Bowling For Columbine
I saw Bowling For Columbine at the cinema this afternoon. I’ve been wanting to watch it for a while, but it’s just gone on general release here. It’s an unusual feeling to watch a documentary at a cinema.
It nearly didn’t happen, though. We decided to watch it at the Sky Building in Umeda. However, we didn’t realise that today was “movie day”. In Japan, cinemas reduce their prices on the first day of each month. Instead of being very expensive, the prices are cut to what would pass for only slightly expensive in other parts of the world.
We hadn’t realised this, and apparently the JPY 500 discount precipitates a rush, because when we arrived ten minutes before the showing, they were selling tickets for standing only.

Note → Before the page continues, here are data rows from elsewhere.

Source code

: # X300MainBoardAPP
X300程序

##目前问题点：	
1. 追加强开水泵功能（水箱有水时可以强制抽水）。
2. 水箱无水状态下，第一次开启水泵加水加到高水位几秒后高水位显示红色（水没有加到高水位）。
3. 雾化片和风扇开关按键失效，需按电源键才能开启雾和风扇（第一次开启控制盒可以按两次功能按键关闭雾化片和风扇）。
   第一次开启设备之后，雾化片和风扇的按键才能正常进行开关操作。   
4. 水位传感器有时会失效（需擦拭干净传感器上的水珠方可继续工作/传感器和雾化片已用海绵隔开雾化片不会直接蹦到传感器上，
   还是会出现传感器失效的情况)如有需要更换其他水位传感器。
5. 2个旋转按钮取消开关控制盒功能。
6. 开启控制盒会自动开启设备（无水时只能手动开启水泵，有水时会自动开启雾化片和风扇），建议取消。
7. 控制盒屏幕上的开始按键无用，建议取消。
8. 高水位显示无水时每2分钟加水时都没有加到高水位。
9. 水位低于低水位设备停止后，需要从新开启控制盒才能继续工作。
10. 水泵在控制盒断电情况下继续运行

And I’m not paying JPY 1,000 to stand up for two hours.
So after that dismal failure, we headed on to Namba. Seen Blade Runner? That’s the place. In the daytime, it looks kind of tacky; you have to wait for nightfall and neon to see it in full cyberpunk glory. There was another cinema showing Bowling For Columbine there. And they still had seats left.
What about the film? I’m sure that there are far better reviewers than I, so I won’t try to write anything approaching a comprehensive review. Just a few impressions.
From the start, we’re left in no doubts about Michael Moore’s point of view. “The President bombed another country no one had heard of...it was a normal day in America.” (That’s probably not an accurate quote; I’m writing from memory.) It would be a stretch to describe BFC as objective. Far from it. In fact, whilst I share many of Moore’s convictions, I’d have preferred to see a more balanced presentation.
However, as long as BFC is taken with a pinch of salt, despite its weaknesses, it gives the viewer a lot to think about. It’s common knowledge by now that the CIA trained Osama bin Laden to fight the USSR, and that Saddam Hussein bought weapons from the US and UK back when he wasn’t the enemy. But presented in context with all the other instances of misguided US involvement in foreign countries’ internal politics, which Moore does through a montage, it’s disturbing.
In the case of the titular Columbine, the most shocking aspect of all is not the fact that three students shot some other students, it’s that they were able to shoot so many using semi automatic weapons which they easily obtained. As the father of one of the murdered students pointed out, a 9mm semi automatic is not used for hunting deer. It’s designed for killing people.
If you haven’t already, go and watch it. It might make you think, too.